TASK DETAILS: Show, from the records below, all lines that contain the word "cout".

=== Begin Enclosure ===

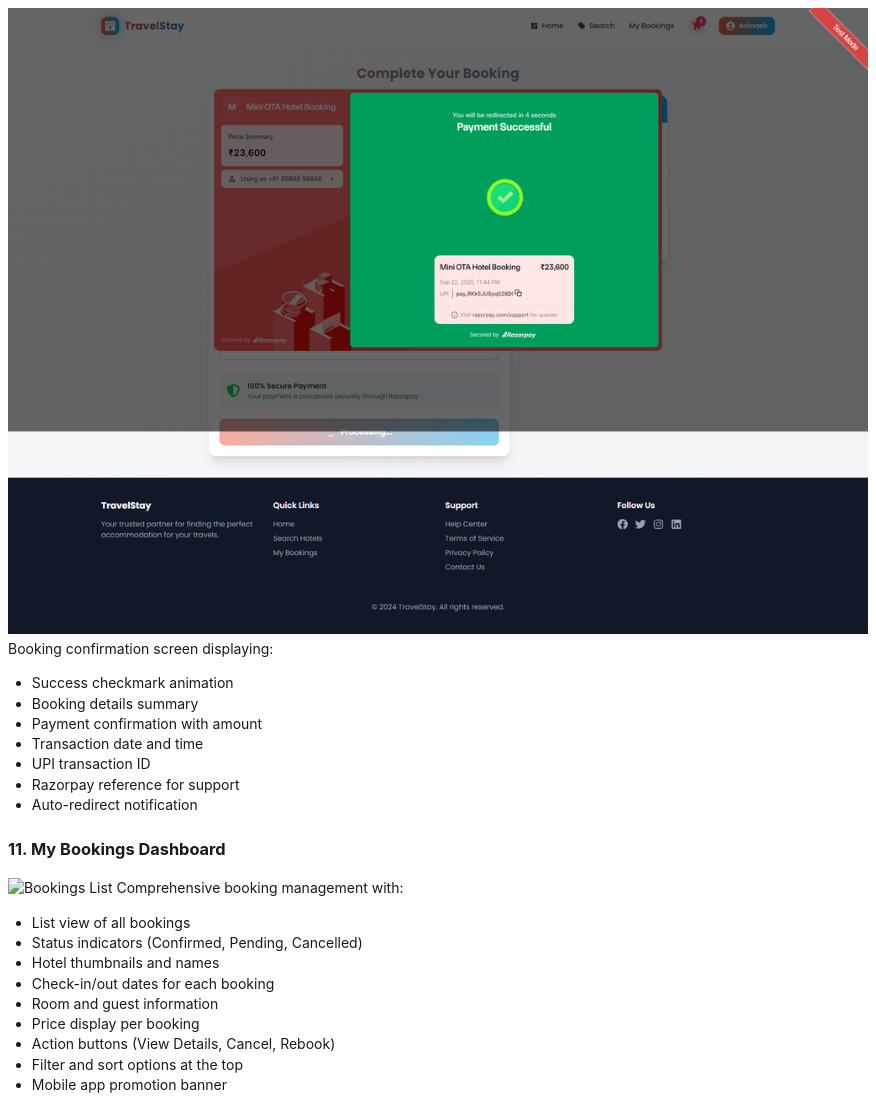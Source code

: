 ![Payment Success](./screenshot/page-10.png)
Booking confirmation screen displaying:
- Success checkmark animation
- Booking details summary
- Payment confirmation with amount
- Transaction date and time
- UPI transaction ID
- Razorpay reference for support
- Auto-redirect notification

### 11. My Bookings Dashboard
![Bookings List](./screenshot/page-11.png)
Comprehensive booking management with:
- List view of all bookings
- Status indicators (Confirmed, Pending, Cancelled)
- Hotel thumbnails and names
- Check-in/out dates for each booking
- Room and guest information
- Price display per booking
- Action buttons (View Details, Cancel, Rebook)
- Filter and sort options at the top
- Mobile app promotion banner
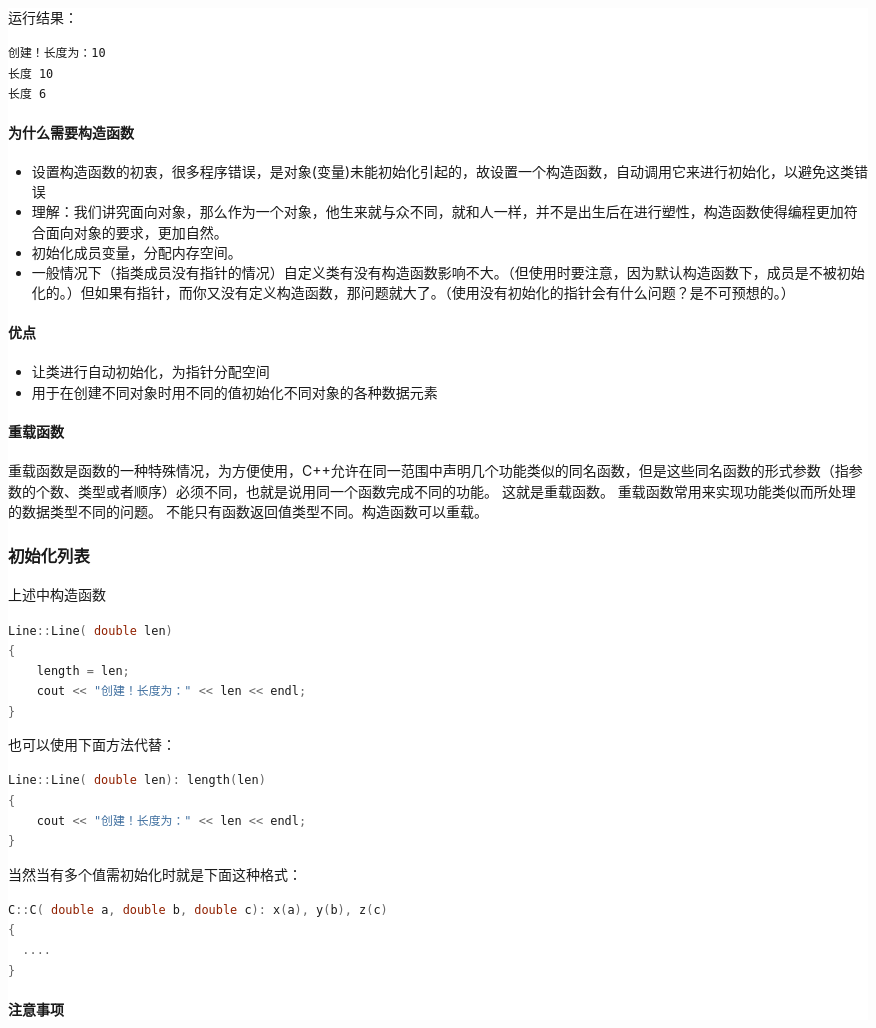 运行结果：

```shell
创建！长度为：10
长度 10
长度 6
```

#### 为什么需要构造函数

- 设置构造函数的初衷，很多程序错误，是对象(变量)未能初始化引起的，故设置一个构造函数，自动调用它来进行初始化，以避免这类错误
- 理解：我们讲究面向对象，那么作为一个对象，他生来就与众不同，就和人一样，并不是出生后在进行塑性，构造函数使得编程更加符合面向对象的要求，更加自然。
- 初始化成员变量，分配内存空间。
- 一般情况下（指类成员没有指针的情况）自定义类有没有构造函数影响不大。（但使用时要注意，因为默认构造函数下，成员是不被初始化的。）但如果有指针，而你又没有定义构造函数，那问题就大了。（使用没有初始化的指针会有什么问题？是不可预想的。）  

#### 优点

- 让类进行自动初始化，为指针分配空间  
- 用于在创建不同对象时用不同的值初始化不同对象的各种数据元素

#### 重载函数

重载函数是函数的一种特殊情况，为方便使用，C++允许在同一范围中声明几个功能类似的同名函数，但是这些同名函数的形式参数（指参数的个数、类型或者顺序）必须不同，也就是说用同一个函数完成不同的功能。 这就是重载函数。 重载函数常用来实现功能类似而所处理的数据类型不同的问题。 不能只有函数返回值类型不同。构造函数可以重载。

### 初始化列表

上述中构造函数

```c++
Line::Line( double len)
{
    length = len;
    cout << "创建！长度为：" << len << endl;
}
```

也可以使用下面方法代替：

```c++
Line::Line( double len): length(len)
{
    cout << "创建！长度为：" << len << endl;
}
```

当然当有多个值需初始化时就是下面这种格式：

```c++
C::C( double a, double b, double c): x(a), y(b), z(c)
{
  ....
}
```

#### 注意事项
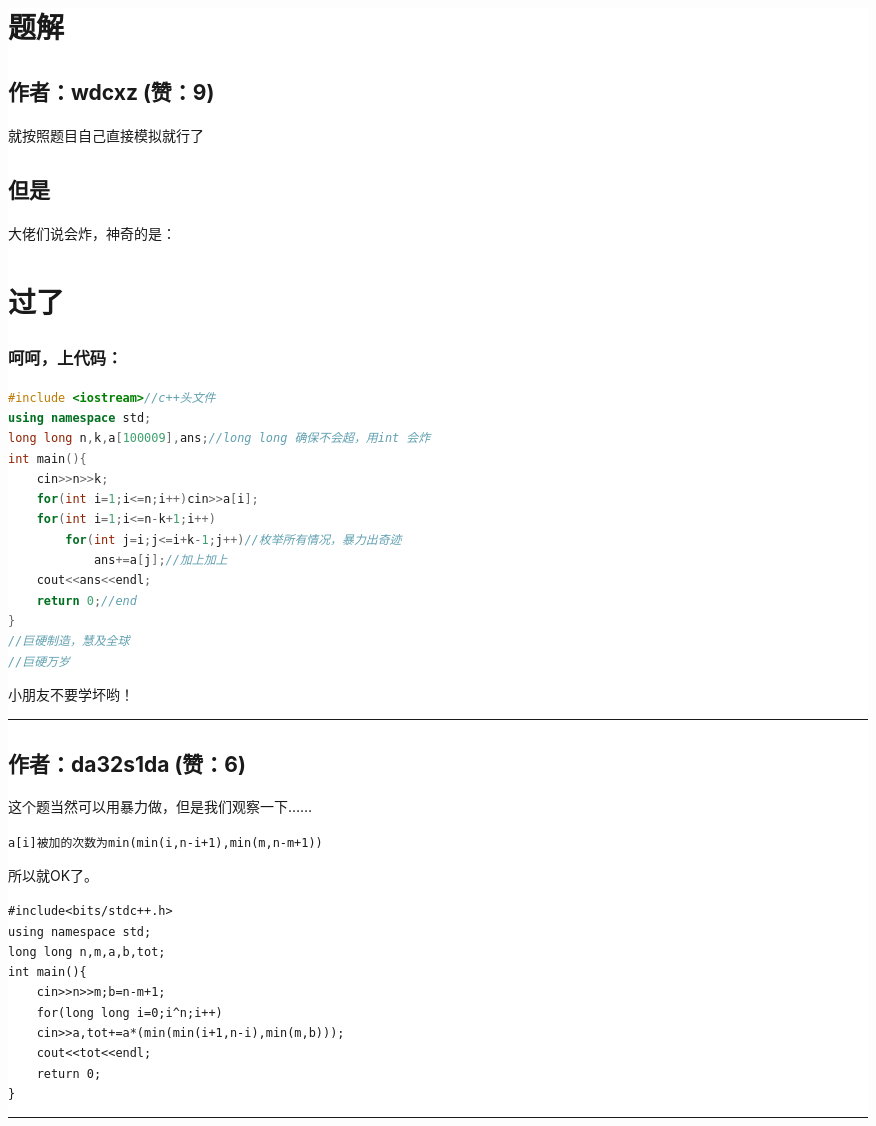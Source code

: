 # 题解

## 作者：wdcxz (赞：9)

就按照题目自己直接模拟就行了
## 但是
大佬们说会炸，神奇的是：
# 过了
### 呵呵，上代码：
```cpp
#include <iostream>//c++头文件
using namespace std;
long long n,k,a[100009],ans;//long long 确保不会超，用int 会炸
int main(){
    cin>>n>>k;
    for(int i=1;i<=n;i++)cin>>a[i];
    for(int i=1;i<=n-k+1;i++)
        for(int j=i;j<=i+k-1;j++)//枚举所有情况，暴力出奇迹
            ans+=a[j];//加上加上
    cout<<ans<<endl;
    return 0;//end
}
//巨硬制造，慧及全球
//巨硬万岁
```
小朋友不要学坏哟！

---

## 作者：da32s1da (赞：6)

这个题当然可以用暴力做，但是我们观察一下……
```
a[i]被加的次数为min(min(i,n-i+1),min(m,n-m+1))
```
所以就OK了。
```
#include<bits/stdc++.h>
using namespace std;
long long n,m,a,b,tot;
int main(){
	cin>>n>>m;b=n-m+1;
	for(long long i=0;i^n;i++)
	cin>>a,tot+=a*(min(min(i+1,n-i),min(m,b)));
	cout<<tot<<endl;
	return 0;
}
```

---

[problemUrl]: https://atcoder.jp/contests/abc037/tasks/abc037_c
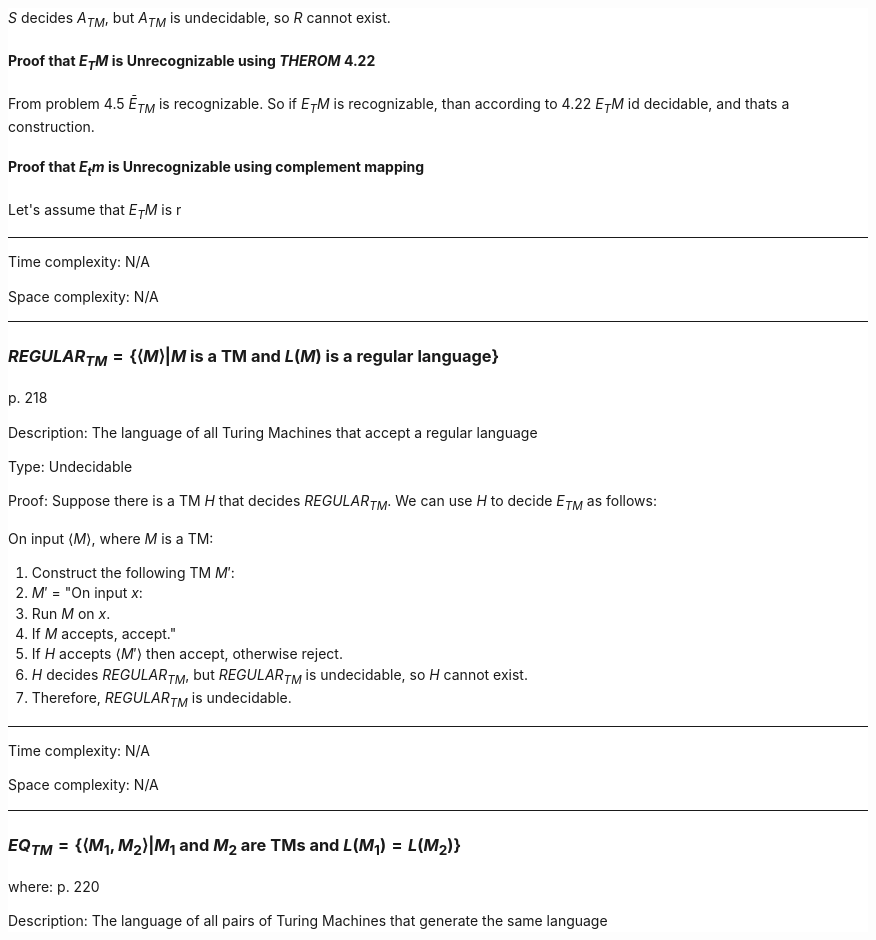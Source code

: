 $S$ decides $A_{TM}$, but $A_{TM}$ is undecidable, so $R$ cannot exist.

#### Proof that $E_TM$ is Unrecognizable using $THEROM \ 4.22$

From problem 4.5  $\bar{E}_{TM}$ is recognizable. So if $E_TM$ is recognizable, than according to 4.22 $E_TM$ id decidable, and thats a construction.

#### Proof that $E_tm$ is Unrecognizable using complement mapping

Let's assume that $E_TM$ is r

---

Time complexity: N/A

Space complexity: N/A

---

### $REGULAR_{TM} = \{⟨M⟩ | M \text{ is a TM and } L(M) \text{ is a regular language}\}$

p. 218

Description: The language of all Turing Machines that accept a regular language

Type: Undecidable

Proof: Suppose there is a TM $H$ that decides $REGULAR_{TM}$. We can use $H$ to decide $E_{TM}$ as follows:

On input $⟨M⟩$, where $M$ is a TM:

1. Construct the following TM $M'$:
2. $M'$ = "On input $x$:
3. Run $M$ on $x$.
4. If $M$ accepts, accept."
5. If $H$ accepts $⟨M'⟩$ then accept, otherwise reject.
6. $H$ decides $REGULAR_{TM}$, but $REGULAR_{TM}$ is undecidable, so $H$ cannot exist.
7. Therefore, $REGULAR_{TM}$ is undecidable.

---

Time complexity: N/A

Space complexity: N/A

---

### $EQ_{TM} = \{⟨M_1, M_2⟩ | M_1 \text{ and } M_2 \text{ are TMs and } L(M_1) = L(M_2)\}$

where: p. 220

Description: The language of all pairs of Turing Machines that generate the same language
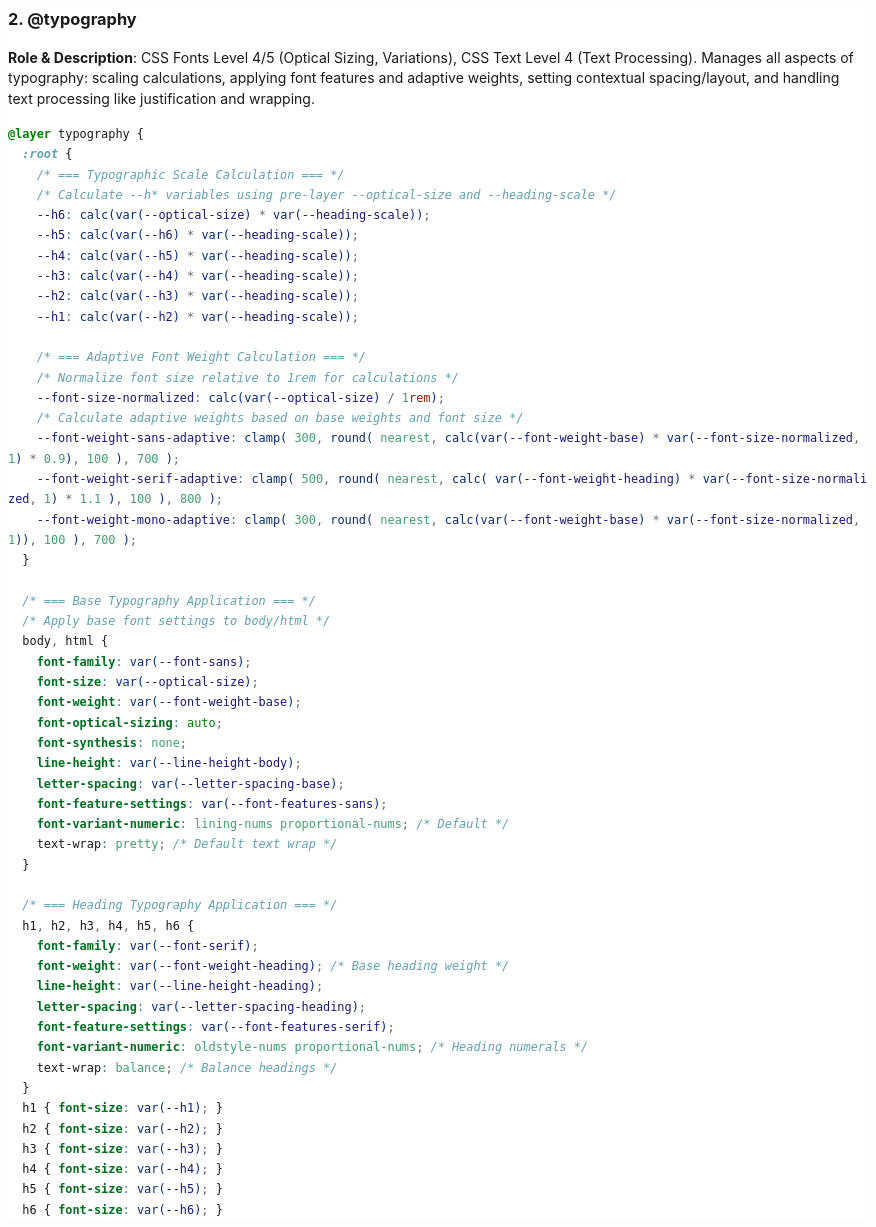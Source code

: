 
### 2. @typography

**Role & Description**: CSS Fonts Level 4/5 (Optical Sizing, Variations), CSS Text Level 4 (Text Processing).
Manages all aspects of typography: scaling calculations, applying font features and adaptive weights, setting contextual spacing/layout, and handling text processing like justification and wrapping.

```css
@layer typography {
  :root {
    /* === Typographic Scale Calculation === */
    /* Calculate --h* variables using pre-layer --optical-size and --heading-scale */
    --h6: calc(var(--optical-size) * var(--heading-scale));
    --h5: calc(var(--h6) * var(--heading-scale));
    --h4: calc(var(--h5) * var(--heading-scale));
    --h3: calc(var(--h4) * var(--heading-scale));
    --h2: calc(var(--h3) * var(--heading-scale));
    --h1: calc(var(--h2) * var(--heading-scale));

    /* === Adaptive Font Weight Calculation === */
    /* Normalize font size relative to 1rem for calculations */
    --font-size-normalized: calc(var(--optical-size) / 1rem);
    /* Calculate adaptive weights based on base weights and font size */
    --font-weight-sans-adaptive: clamp( 300, round( nearest, calc(var(--font-weight-base) * var(--font-size-normalized, 1) * 0.9), 100 ), 700 );
    --font-weight-serif-adaptive: clamp( 500, round( nearest, calc( var(--font-weight-heading) * var(--font-size-normalized, 1) * 1.1 ), 100 ), 800 );
    --font-weight-mono-adaptive: clamp( 300, round( nearest, calc(var(--font-weight-base) * var(--font-size-normalized, 1)), 100 ), 700 );
  }

  /* === Base Typography Application === */
  /* Apply base font settings to body/html */
  body, html {
    font-family: var(--font-sans);
    font-size: var(--optical-size);
    font-weight: var(--font-weight-base);
    font-optical-sizing: auto;
    font-synthesis: none;
    line-height: var(--line-height-body);
    letter-spacing: var(--letter-spacing-base);
    font-feature-settings: var(--font-features-sans);
    font-variant-numeric: lining-nums proportional-nums; /* Default */
    text-wrap: pretty; /* Default text wrap */
  }

  /* === Heading Typography Application === */
  h1, h2, h3, h4, h5, h6 {
    font-family: var(--font-serif);
    font-weight: var(--font-weight-heading); /* Base heading weight */
    line-height: var(--line-height-heading);
    letter-spacing: var(--letter-spacing-heading);
    font-feature-settings: var(--font-features-serif);
    font-variant-numeric: oldstyle-nums proportional-nums; /* Heading numerals */
    text-wrap: balance; /* Balance headings */
  }
  h1 { font-size: var(--h1); }
  h2 { font-size: var(--h2); }
  h3 { font-size: var(--h3); }
  h4 { font-size: var(--h4); }
  h5 { font-size: var(--h5); }
  h6 { font-size: var(--h6); }

```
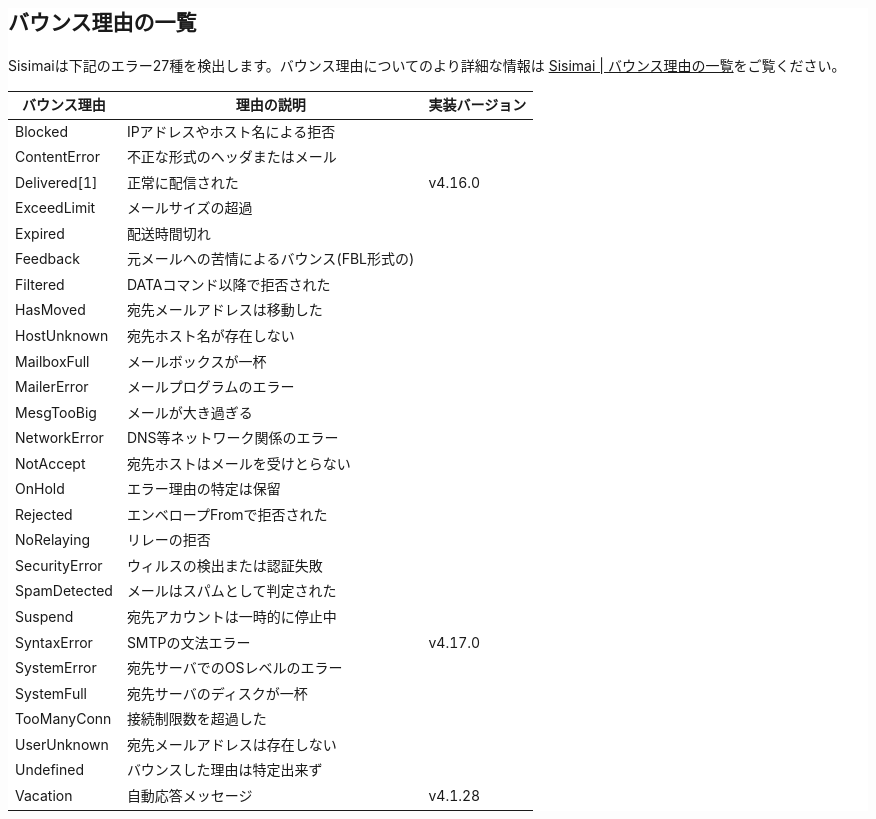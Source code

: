 バウンス理由の一覧
------------------
Sisimaiは下記のエラー27種を検出します。バウンス理由についてのより詳細な情報は
[Sisimai | バウンス理由の一覧](http://libsisimai.org/ja/reason)をご覧ください。

| バウンス理由   | 理由の説明                                 | 実装バージョン |
|----------------|--------------------------------------------|----------------|
| Blocked        | IPアドレスやホスト名による拒否             |                |
| ContentError   | 不正な形式のヘッダまたはメール             |                |
| Delivered[1]   | 正常に配信された                           | v4.16.0        |
| ExceedLimit    | メールサイズの超過                         |                |
| Expired        | 配送時間切れ                               |                |
| Feedback       | 元メールへの苦情によるバウンス(FBL形式の)  |                |
| Filtered       | DATAコマンド以降で拒否された               |                |
| HasMoved       | 宛先メールアドレスは移動した               |                |
| HostUnknown    | 宛先ホスト名が存在しない                   |                |
| MailboxFull    | メールボックスが一杯                       |                |
| MailerError    | メールプログラムのエラー                   |                |
| MesgTooBig     | メールが大き過ぎる                         |                |
| NetworkError   | DNS等ネットワーク関係のエラー              |                |
| NotAccept      | 宛先ホストはメールを受けとらない           |                |
| OnHold         | エラー理由の特定は保留                     |                |
| Rejected       | エンベロープFromで拒否された               |                |
| NoRelaying     | リレーの拒否                               |                |
| SecurityError  | ウィルスの検出または認証失敗               |                |
| SpamDetected   | メールはスパムとして判定された             |                |
| Suspend        | 宛先アカウントは一時的に停止中             |                |
| SyntaxError    | SMTPの文法エラー                           | v4.17.0        |
| SystemError    | 宛先サーバでのOSレベルのエラー             |                |
| SystemFull     | 宛先サーバのディスクが一杯                 |                |
| TooManyConn    | 接続制限数を超過した                       |                |
| UserUnknown    | 宛先メールアドレスは存在しない             |                |
| Undefined      | バウンスした理由は特定出来ず               |                |
| Vacation       | 自動応答メッセージ                         | v4.1.28        |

=== End Enclosure ===

EXPECTED OUTPUT:
    cout << "创建！长度为：" << len << endl;
    cout << "创建！长度为：" << len << endl;
    cout<<ans<<endl;
	cout<<tot<<endl;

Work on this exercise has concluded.